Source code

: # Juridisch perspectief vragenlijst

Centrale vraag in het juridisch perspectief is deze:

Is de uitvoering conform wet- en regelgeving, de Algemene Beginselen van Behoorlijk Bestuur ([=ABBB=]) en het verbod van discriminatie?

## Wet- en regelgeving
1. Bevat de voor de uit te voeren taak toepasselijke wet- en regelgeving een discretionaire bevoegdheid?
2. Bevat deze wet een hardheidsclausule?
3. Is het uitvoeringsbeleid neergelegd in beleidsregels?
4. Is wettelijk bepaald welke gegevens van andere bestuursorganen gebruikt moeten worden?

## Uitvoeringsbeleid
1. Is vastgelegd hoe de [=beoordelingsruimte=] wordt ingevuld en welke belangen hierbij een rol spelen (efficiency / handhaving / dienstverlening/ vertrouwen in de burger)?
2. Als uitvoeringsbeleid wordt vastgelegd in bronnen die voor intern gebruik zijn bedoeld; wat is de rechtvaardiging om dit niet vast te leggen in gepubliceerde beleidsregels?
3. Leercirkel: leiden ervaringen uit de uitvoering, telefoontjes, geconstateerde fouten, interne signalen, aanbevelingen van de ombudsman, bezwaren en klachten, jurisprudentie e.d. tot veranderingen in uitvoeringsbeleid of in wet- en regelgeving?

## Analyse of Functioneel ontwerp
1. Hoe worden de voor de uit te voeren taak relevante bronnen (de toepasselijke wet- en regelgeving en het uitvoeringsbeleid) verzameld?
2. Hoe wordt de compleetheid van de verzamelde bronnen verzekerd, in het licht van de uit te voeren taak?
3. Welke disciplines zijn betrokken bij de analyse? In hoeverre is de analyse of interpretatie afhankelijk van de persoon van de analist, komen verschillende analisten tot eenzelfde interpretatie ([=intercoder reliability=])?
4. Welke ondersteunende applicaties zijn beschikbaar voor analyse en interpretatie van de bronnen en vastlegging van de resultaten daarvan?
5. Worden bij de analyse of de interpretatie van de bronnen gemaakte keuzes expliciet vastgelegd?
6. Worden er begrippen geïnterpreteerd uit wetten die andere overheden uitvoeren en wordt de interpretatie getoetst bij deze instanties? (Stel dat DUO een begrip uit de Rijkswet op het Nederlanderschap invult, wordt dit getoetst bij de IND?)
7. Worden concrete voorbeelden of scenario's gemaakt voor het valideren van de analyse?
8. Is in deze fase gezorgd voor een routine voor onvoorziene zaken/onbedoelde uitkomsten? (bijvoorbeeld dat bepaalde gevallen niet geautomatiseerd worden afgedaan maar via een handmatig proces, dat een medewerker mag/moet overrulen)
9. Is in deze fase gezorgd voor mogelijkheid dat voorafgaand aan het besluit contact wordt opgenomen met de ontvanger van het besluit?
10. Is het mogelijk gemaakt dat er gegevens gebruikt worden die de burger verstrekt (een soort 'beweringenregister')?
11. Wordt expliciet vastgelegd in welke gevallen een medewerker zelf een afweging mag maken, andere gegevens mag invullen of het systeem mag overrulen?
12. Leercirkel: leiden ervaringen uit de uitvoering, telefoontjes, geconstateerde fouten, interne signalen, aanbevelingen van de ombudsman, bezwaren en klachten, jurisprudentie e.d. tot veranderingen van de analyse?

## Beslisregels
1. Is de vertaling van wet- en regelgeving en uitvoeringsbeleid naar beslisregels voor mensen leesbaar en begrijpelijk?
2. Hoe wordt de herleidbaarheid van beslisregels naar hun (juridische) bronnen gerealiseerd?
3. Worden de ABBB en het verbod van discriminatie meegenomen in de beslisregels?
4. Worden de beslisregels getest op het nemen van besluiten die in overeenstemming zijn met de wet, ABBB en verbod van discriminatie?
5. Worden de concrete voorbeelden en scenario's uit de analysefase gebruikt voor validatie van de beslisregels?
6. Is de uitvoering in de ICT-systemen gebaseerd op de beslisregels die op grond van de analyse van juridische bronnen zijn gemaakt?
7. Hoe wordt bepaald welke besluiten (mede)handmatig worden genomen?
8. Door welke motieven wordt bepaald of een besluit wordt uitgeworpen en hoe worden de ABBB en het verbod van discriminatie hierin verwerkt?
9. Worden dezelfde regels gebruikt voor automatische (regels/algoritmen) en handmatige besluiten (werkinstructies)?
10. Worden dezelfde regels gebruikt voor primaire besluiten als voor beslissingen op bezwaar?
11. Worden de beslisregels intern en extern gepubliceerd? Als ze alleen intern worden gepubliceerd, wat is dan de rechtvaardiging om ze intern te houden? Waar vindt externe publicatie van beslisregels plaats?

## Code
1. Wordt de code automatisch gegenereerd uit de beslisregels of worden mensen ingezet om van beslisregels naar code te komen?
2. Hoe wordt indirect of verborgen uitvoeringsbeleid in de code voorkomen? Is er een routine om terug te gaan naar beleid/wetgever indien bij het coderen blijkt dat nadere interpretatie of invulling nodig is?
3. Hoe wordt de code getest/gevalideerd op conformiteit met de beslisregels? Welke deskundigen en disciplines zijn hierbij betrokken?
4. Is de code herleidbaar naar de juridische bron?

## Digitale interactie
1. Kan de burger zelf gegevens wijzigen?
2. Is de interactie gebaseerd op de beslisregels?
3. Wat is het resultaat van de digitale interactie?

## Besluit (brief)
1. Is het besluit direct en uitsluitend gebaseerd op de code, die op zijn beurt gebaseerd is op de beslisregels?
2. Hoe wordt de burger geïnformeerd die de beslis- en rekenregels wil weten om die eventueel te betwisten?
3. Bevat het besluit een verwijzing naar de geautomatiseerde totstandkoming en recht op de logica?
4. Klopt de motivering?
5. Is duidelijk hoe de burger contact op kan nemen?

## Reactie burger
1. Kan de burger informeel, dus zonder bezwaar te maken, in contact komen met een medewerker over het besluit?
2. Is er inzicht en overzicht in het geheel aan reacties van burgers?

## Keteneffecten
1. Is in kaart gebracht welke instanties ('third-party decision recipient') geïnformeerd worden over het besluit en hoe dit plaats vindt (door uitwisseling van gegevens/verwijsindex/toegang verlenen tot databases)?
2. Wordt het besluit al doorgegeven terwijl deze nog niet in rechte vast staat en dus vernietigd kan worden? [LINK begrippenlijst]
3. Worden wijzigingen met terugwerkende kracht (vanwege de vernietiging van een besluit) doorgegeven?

Requirement >> Could you write out all the entries word for word?

Finished task >>
Source code

: # Juridisch perspectief vragenlijst

Centrale vraag in het juridisch perspectief is deze:

Is de uitvoering conform wet- en regelgeving, de Algemene Beginselen van Behoorlijk Bestuur ([=ABBB=]) en het verbod van discriminatie?

## Wet- en regelgeving
1. Bevat de voor de uit te voeren taak toepasselijke wet- en regelgeving een discretionaire bevoegdheid?
2. Bevat deze wet een hardheidsclausule?
3. Is het uitvoeringsbeleid neergelegd in beleidsregels?
4. Is wettelijk bepaald welke gegevens van andere bestuursorganen gebruikt moeten worden?

## Uitvoeringsbeleid
1. Is vastgelegd hoe de [=beoordelingsruimte=] wordt ingevuld en welke belangen hierbij een rol spelen (efficiency / handhaving / dienstverlening/ vertrouwen in de burger)?
2. Als uitvoeringsbeleid wordt vastgelegd in bronnen die voor intern gebruik zijn bedoeld; wat is de rechtvaardiging om dit niet vast te leggen in gepubliceerde beleidsregels?
3. Leercirkel: leiden ervaringen uit de uitvoering, telefoontjes, geconstateerde fouten, interne signalen, aanbevelingen van de ombudsman, bezwaren en klachten, jurisprudentie e.d. tot veranderingen in uitvoeringsbeleid of in wet- en regelgeving?

## Analyse of Functioneel ontwerp
1. Hoe worden de voor de uit te voeren taak relevante bronnen (de toepasselijke wet- en regelgeving en het uitvoeringsbeleid) verzameld?
2. Hoe wordt de compleetheid van de verzamelde bronnen verzekerd, in het licht van de uit te voeren taak?
3. Welke disciplines zijn betrokken bij de analyse? In hoeverre is de analyse of interpretatie afhankelijk van de persoon van de analist, komen verschillende analisten tot eenzelfde interpretatie ([=intercoder reliability=])?
4. Welke ondersteunende applicaties zijn beschikbaar voor analyse en interpretatie van de bronnen en vastlegging van de resultaten daarvan?
5. Worden bij de analyse of de interpretatie van de bronnen gemaakte keuzes expliciet vastgelegd?
6. Worden er begrippen geïnterpreteerd uit wetten die andere overheden uitvoeren en wordt de interpretatie getoetst bij deze instanties? (Stel dat DUO een begrip uit de Rijkswet op het Nederlanderschap invult, wordt dit getoetst bij de IND?)
7. Worden concrete voorbeelden of scenario's gemaakt voor het valideren van de analyse?
8. Is in deze fase gezorgd voor een routine voor onvoorziene zaken/onbedoelde uitkomsten? (bijvoorbeeld dat bepaalde gevallen niet geautomatiseerd worden afgedaan maar via een handmatig proces, dat een medewerker mag/moet overrulen)
9. Is in deze fase gezorgd voor mogelijkheid dat voorafgaand aan het besluit contact wordt opgenomen met de ontvanger van het besluit?
10. Is het mogelijk gemaakt dat er gegevens gebruikt worden die de burger verstrekt (een soort 'beweringenregister')?
11. Wordt expliciet vastgelegd in welke gevallen een medewerker zelf een afweging mag maken, andere gegevens mag invullen of het systeem mag overrulen?
12. Leercirkel: leiden ervaringen uit de uitvoering, telefoontjes, geconstateerde fouten, interne signalen, aanbevelingen van de ombudsman, bezwaren en klachten, jurisprudentie e.d. tot veranderingen van de analyse?

## Beslisregels
1. Is de vertaling van wet- en regelgeving en uitvoeringsbeleid naar beslisregels voor mensen leesbaar en begrijpelijk?
2. Hoe wordt de herleidbaarheid van beslisregels naar hun (juridische) bronnen gerealiseerd?
3. Worden de ABBB en het verbod van discriminatie meegenomen in de beslisregels?
4. Worden de beslisregels getest op het nemen van besluiten die in overeenstemming zijn met de wet, ABBB en verbod van discriminatie?
5. Worden de concrete voorbeelden en scenario's uit de analysefase gebruikt voor validatie van de beslisregels?
6. Is de uitvoering in de ICT-systemen gebaseerd op de beslisregels die op grond van de analyse van juridische bronnen zijn gemaakt?
7. Hoe wordt bepaald welke besluiten (mede)handmatig worden genomen?
8. Door welke motieven wordt bepaald of een besluit wordt uitgeworpen en hoe worden de ABBB en het verbod van discriminatie hierin verwerkt?
9. Worden dezelfde regels gebruikt voor automatische (regels/algoritmen) en handmatige besluiten (werkinstructies)?
10. Worden dezelfde regels gebruikt voor primaire besluiten als voor beslissingen op bezwaar?
11. Worden de beslisregels intern en extern gepubliceerd? Als ze alleen intern worden gepubliceerd, wat is dan de rechtvaardiging om ze intern te houden? Waar vindt externe publicatie van beslisregels plaats?

## Code
1. Wordt de code automatisch gegenereerd uit de beslisregels of worden mensen ingezet om van beslisregels naar code te komen?
2. Hoe wordt indirect of verborgen uitvoeringsbeleid in de code voorkomen? Is er een routine om terug te gaan naar beleid/wetgever indien bij het coderen blijkt dat nadere interpretatie of invulling nodig is?
3. Hoe wordt de code getest/gevalideerd op conformiteit met de beslisregels? Welke deskundigen en disciplines zijn hierbij betrokken?
4. Is de code herleidbaar naar de juridische bron?

## Digitale interactie
1. Kan de burger zelf gegevens wijzigen?
2. Is de interactie gebaseerd op de beslisregels?
3. Wat is het resultaat van de digitale interactie?

## Besluit (brief)
1. Is het besluit direct en uitsluitend gebaseerd op de code, die op zijn beurt gebaseerd is op de beslisregels?
2. Hoe wordt de burger geïnformeerd die de beslis- en rekenregels wil weten om die eventueel te betwisten?
3. Bevat het besluit een verwijzing naar de geautomatiseerde totstandkoming en recht op de logica?
4. Klopt de motivering?
5. Is duidelijk hoe de burger contact op kan nemen?

## Reactie burger
1. Kan de burger informeel, dus zonder bezwaar te maken, in contact komen met een medewerker over het besluit?
2. Is er inzicht en overzicht in het geheel aan reacties van burgers?

## Keteneffecten
1. Is in kaart gebracht welke instanties ('third-party decision recipient') geïnformeerd worden over het besluit en hoe dit plaats vindt (door uitwisseling van gegevens/verwijsindex/toegang verlenen tot databases)?
2. Wordt het besluit al doorgegeven terwijl deze nog niet in rechte vast staat en dus vernietigd kan worden? [LINK begrippenlijst]
3. Worden wijzigingen met terugwerkende kracht (vanwege de vernietiging van een besluit) doorgegeven?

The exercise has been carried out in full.